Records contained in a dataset
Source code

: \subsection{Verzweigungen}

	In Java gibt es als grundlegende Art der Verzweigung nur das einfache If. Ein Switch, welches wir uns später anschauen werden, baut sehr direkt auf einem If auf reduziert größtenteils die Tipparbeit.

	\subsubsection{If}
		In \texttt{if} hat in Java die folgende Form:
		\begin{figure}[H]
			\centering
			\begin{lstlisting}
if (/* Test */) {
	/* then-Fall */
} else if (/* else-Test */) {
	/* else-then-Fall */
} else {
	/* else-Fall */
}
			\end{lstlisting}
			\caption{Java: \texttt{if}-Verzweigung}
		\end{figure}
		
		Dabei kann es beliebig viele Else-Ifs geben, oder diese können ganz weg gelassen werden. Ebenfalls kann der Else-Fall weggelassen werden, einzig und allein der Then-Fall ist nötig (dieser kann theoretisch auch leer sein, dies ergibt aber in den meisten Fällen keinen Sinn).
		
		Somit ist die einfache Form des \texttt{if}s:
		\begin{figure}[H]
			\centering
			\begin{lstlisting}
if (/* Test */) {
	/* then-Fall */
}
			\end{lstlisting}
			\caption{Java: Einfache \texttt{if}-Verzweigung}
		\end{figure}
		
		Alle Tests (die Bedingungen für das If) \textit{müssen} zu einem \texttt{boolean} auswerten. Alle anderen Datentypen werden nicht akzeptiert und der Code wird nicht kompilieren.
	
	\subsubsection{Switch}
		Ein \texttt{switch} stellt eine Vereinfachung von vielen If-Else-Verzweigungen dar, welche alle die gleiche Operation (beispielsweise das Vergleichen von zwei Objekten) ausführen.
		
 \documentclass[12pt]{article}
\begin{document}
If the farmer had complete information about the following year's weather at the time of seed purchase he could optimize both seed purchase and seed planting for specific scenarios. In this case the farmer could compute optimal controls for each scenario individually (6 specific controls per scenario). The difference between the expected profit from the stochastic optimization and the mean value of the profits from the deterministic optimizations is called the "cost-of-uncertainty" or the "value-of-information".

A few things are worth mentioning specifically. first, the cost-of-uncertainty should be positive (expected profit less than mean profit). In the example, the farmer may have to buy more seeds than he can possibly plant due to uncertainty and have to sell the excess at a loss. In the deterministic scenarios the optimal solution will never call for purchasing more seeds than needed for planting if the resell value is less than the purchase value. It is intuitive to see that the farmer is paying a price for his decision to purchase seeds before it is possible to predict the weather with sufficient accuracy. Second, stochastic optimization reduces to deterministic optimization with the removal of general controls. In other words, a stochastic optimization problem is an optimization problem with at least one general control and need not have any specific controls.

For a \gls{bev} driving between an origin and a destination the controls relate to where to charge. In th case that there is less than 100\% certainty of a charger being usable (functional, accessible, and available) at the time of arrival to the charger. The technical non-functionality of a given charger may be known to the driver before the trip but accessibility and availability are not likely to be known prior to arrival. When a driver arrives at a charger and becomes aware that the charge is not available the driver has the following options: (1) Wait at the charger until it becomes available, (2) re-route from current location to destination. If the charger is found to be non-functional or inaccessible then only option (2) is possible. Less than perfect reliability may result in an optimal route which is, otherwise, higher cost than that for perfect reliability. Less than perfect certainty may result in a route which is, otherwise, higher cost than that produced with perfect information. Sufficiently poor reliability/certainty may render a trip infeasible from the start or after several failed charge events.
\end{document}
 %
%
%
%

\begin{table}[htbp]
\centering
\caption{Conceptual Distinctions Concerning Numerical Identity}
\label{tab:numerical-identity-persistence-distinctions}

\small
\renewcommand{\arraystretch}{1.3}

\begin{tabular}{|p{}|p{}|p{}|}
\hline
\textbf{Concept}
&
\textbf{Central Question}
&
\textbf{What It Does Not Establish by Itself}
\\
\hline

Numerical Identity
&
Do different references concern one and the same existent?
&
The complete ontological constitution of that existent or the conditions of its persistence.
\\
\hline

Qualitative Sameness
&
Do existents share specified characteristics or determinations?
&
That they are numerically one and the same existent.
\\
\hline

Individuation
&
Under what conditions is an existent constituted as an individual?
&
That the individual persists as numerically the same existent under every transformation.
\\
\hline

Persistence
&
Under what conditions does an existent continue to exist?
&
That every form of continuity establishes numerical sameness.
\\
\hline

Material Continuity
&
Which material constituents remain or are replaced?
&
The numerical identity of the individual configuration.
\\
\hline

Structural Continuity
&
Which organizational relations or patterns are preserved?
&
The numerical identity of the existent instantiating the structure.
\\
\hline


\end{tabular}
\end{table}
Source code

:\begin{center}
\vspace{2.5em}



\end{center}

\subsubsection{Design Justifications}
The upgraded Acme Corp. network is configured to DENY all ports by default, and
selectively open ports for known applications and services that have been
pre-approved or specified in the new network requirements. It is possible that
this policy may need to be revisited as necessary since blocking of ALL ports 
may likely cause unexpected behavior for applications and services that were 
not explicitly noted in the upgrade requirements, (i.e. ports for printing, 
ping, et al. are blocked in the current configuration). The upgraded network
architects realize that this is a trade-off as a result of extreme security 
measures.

> **Problem requirements**
Please write out, exactly as they appear above, only the lines in the stretch from the line with "Dabei kann es" through the line with "Alle Tests (die".

> **Response**
		Dabei kann es beliebig viele Else-Ifs geben, oder diese können ganz weg gelassen werden. Ebenfalls kann der Else-Fall weggelassen werden, einzig und allein der Then-Fall ist nötig (dieser kann theoretisch auch leer sein, dies ergibt aber in den meisten Fällen keinen Sinn).
		
		Somit ist die einfache Form des \texttt{if}s:
		\begin{figure}[H]
			\centering
			\begin{lstlisting}
if (/* Test */) {
	/* then-Fall */
}
			\end{lstlisting}
			\caption{Java: Einfache \texttt{if}-Verzweigung}
		\end{figure}
		
		Alle Tests (die Bedingungen für das If) \textit{müssen} zu einem \texttt{boolean} auswerten. Alle anderen Datentypen werden nicht akzeptiert und der Code wird nicht kompilieren.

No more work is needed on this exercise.